4

She Needs to Flop Like a Freshly Caught Fish

“Something girls have better than guys is that they don’t have any pressure of performance. Yes, in the bedroom. They just have to show up, and act…into it. They can’t be a dead fish…they need to flop. Like a fish you just caught and it’s going crazy. She can’t lay there like a fish that’s been out of water too long. You know, not like a dead fish.”

-Kyle Trouble

(…oh wait, that’s me)

Apparently that’s the genius that kicks in after a few drinks.

The audience?

My pal (hey man!), his girl (a feminist, ruh-roh, she might read this too), and my girl (definitely not a feminist, but even she might shake her head a bit at what I’m about to write).

The question:

“Are there any reasons you’d want to be a girl?”

Well, other than my dead fish theory, I have a few. So big on your big-boy panties (especially if you’re a feminist), and buckle in for the ride.

  • I’d like to be a girl so that I could act like I wanted equality, but when it comes time to pick up a check I never actually have to do so.
  • I’d like to be a girl so that my biggest concern in life is my hair and makeup. I often hear girls argue about how much time it takes for these things, but what would they do otherwise? Watch extra TV?
  • I’d like to be a girl so I could live in the moment with no logical capacity for reasoning
  • I’d like to be a girl so that if if I simply manage to not be fat, be attractive (minimum a 7), and was willing to marry young, I could literally just be a lazy bum for the rest of my life while the man works— except for having to pop a few kids out.
  • I’d like to be a girl so that I could be devoid of any decision making, provided I found a man with the balls to make them all for us in our relationship.
  • And finally, I’d like to be a girl so I could wake up and play with my bewbs every morning. Apparently though, girls don’t actually do this, and it bewb-fuddles me why.

That’d be the life.

Hair, makeup, bewbs, and livin’ YOLO.

But, in the interest of equality and male feminism, I’ve decided to make counter-arguments.

Now, men, listen up, this is important.

It’s easy to get caught up in these, and the burden of performance as has been dubbed many times over. It’s easy to get sucked into it and rue the fact that the “good ol days” are gone. That men have all the burden of performing (providing, deciding, etc.), and that women don’t really have to do much.

Unfortunately, for better or worse that is simply how it is.

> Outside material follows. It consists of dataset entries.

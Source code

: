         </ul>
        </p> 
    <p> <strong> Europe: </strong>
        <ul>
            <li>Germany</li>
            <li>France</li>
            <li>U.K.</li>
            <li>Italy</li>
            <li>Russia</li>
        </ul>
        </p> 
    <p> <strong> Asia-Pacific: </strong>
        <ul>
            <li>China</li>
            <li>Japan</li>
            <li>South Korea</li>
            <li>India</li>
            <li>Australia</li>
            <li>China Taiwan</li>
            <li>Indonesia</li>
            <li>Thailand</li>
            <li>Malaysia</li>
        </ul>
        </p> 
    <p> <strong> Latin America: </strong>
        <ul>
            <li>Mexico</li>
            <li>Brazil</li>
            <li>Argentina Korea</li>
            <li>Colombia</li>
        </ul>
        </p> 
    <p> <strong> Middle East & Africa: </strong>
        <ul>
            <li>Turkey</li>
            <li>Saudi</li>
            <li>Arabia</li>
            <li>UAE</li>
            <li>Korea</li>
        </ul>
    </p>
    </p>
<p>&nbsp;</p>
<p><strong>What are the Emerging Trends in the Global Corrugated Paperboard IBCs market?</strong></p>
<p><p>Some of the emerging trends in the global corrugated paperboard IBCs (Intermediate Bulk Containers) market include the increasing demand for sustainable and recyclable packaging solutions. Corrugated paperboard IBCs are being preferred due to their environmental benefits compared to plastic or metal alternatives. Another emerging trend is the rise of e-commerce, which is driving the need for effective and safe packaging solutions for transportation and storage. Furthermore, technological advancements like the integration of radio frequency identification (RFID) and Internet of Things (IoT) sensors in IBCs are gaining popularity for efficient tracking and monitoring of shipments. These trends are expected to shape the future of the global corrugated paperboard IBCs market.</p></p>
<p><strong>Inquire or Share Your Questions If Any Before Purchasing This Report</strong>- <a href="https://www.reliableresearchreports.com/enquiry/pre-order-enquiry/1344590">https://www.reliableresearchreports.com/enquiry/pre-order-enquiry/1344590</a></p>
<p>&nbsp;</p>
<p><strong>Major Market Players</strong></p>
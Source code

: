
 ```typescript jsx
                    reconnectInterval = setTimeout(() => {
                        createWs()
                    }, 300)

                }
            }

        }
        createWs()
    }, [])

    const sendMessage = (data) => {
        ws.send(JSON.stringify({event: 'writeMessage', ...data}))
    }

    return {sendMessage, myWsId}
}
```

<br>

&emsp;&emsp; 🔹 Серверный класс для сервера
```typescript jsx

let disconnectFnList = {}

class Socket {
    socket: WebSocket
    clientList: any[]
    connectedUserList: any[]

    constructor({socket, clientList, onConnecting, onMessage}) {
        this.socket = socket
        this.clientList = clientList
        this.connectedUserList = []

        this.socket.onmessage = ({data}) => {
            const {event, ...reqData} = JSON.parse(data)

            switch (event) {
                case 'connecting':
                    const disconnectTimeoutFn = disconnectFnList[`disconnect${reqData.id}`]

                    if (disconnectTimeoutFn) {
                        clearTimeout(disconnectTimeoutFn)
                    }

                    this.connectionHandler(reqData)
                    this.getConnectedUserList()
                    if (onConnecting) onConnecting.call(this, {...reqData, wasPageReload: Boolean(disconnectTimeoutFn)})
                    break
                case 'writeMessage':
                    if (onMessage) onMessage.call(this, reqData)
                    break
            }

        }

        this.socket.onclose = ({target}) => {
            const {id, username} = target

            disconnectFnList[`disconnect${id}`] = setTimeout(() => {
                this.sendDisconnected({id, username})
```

But, let’s look on the bright side…

Shall we?

  • I’m glad I’m not a girl so that I can recognize that men and women have their unique skills they bring to the table, and that we don’t need to be able to swap each other in interchangeably
  • I’m glad I’m not a girl because then I’d have to actually worry about my hair and makeup
  • I’m glad I’m not a girl so I can make logical choices without emotional torment
  • I’m glad I’m not a girl so I can actually be more valuable as I age, like a fine wine instead of moldy cheese
  • I’m glad I’m not a girl so I can make the strong, right decision
  • I’m glad I’m not a girl because then I wouldn’t get to play with my bewbs every morning…actually, I don’t have an argument for this one.

Because bewbs are great.

I guess my male feminist argument is moot and done. I hereby turn in my MF badge and renounce my male privilege.

My final point:

I’m glad I’m not a girl because then I probably wouldn’t have created DatingAbroad.net, a place where men can find girls that don’t believe in any of the nonsense I posted above.

In fact, if you imply some of the strategies I teach inside, you might just find her getting a bit turned on by your charm.

And trust me when I say that a male feminist has never had that reaction.

Join up here:

https://DatingAbroad.net/join

  • . says:

    Were you drunk when you wrote this crap? It’s about the only excuse I can come up with frankly.

    • Kyle Trouble says:

      Drunk when I made the first quote.

      Sober when I wrote it.

      Don’t like it, don’t read it.

      • . says:

        I apologise for that comment bro, I was angry and disappointed when I wrote it, and didn’t think hard enough and take the time to express myself properly.

        I get what you’re trying to do with this blog and this particular post, and I want you to succeed. My concern was that the writing was just so poor compared with your other stuff that it seemed to me that the post would do more harm than good.

        An old copywriter once said that using humour or profanity in a sales letter is a very bad idea irrespective of the target demographic. Prospects earnt their dollars the hard way and parting with those dollars for your product is a serious business for them.

        Again, I apologise for the tone of my comment, I was wrong.

      • Kyle Trouble says:

        You sound ridiculous.

        Why are you getting “angry and disappointed” over a blog post?

        “An old copywriter once said that using humour or profanity in a sales letter is a very bad idea irrespective of the target demographic. Prospects earnt their dollars the hard way and parting with those dollars for your product is a serious business for them.”

        Sounds as if you DON’T speak from experience.

        I appreciate the apology, but man, don’t get all riled up over nothing. You have no idea how my business looks and does, or how my audience reacts.